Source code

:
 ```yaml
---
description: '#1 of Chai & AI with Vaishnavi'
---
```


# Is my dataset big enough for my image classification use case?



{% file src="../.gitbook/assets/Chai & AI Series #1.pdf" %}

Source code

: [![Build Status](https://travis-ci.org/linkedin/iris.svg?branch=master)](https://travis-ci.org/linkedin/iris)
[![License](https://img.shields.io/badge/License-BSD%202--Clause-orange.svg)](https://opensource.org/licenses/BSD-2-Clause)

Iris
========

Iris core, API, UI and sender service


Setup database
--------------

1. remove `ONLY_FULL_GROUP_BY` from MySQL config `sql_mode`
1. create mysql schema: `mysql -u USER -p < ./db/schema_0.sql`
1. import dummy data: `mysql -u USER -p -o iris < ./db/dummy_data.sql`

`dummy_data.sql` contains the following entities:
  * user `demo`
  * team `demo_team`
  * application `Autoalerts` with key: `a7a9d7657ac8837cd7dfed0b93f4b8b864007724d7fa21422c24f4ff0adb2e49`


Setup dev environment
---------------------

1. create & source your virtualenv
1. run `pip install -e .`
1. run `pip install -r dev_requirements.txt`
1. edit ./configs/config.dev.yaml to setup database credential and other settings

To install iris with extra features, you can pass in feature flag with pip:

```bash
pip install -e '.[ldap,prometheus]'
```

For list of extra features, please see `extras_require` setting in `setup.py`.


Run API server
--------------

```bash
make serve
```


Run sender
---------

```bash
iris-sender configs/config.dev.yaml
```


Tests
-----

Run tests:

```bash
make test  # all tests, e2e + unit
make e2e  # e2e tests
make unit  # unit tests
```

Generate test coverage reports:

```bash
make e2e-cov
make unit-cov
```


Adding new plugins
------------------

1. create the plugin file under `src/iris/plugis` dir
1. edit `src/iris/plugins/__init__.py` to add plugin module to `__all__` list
● ● ● ●
TASK PROMPT
Please print the records above exactly, leaving nothing out.

REPLY TO THE TASK
Source code

:
 ```yaml
---
description: '#1 of Chai & AI with Vaishnavi'
---
```


# Is my dataset big enough for my image classification use case?



{% file src="../.gitbook/assets/Chai & AI Series #1.pdf" %}

Source code

: [![Build Status](https://travis-ci.org/linkedin/iris.svg?branch=master)](https://travis-ci.org/linkedin/iris)
[![License](https://img.shields.io/badge/License-BSD%202--Clause-orange.svg)](https://opensource.org/licenses/BSD-2-Clause)

Iris
========

Iris core, API, UI and sender service


Setup database
--------------

1. remove `ONLY_FULL_GROUP_BY` from MySQL config `sql_mode`
1. create mysql schema: `mysql -u USER -p < ./db/schema_0.sql`
1. import dummy data: `mysql -u USER -p -o iris < ./db/dummy_data.sql`

`dummy_data.sql` contains the following entities:
  * user `demo`
  * team `demo_team`
  * application `Autoalerts` with key: `a7a9d7657ac8837cd7dfed0b93f4b8b864007724d7fa21422c24f4ff0adb2e49`


Setup dev environment
---------------------

1. create & source your virtualenv
1. run `pip install -e .`
1. run `pip install -r dev_requirements.txt`
1. edit ./configs/config.dev.yaml to setup database credential and other settings

To install iris with extra features, you can pass in feature flag with pip:

```bash
pip install -e '.[ldap,prometheus]'
```

For list of extra features, please see `extras_require` setting in `setup.py`.


Run API server
--------------

```bash
make serve
```


Run sender
---------

```bash
iris-sender configs/config.dev.yaml
```


Tests
-----

Run tests:

```bash
make test  # all tests, e2e + unit
make e2e  # e2e tests
make unit  # unit tests
```

Generate test coverage reports:

```bash
make e2e-cov
make unit-cov
```


Adding new plugins
------------------

1. create the plugin file under `src/iris/plugis` dir
1. edit `src/iris/plugins/__init__.py` to add plugin module to `__all__` list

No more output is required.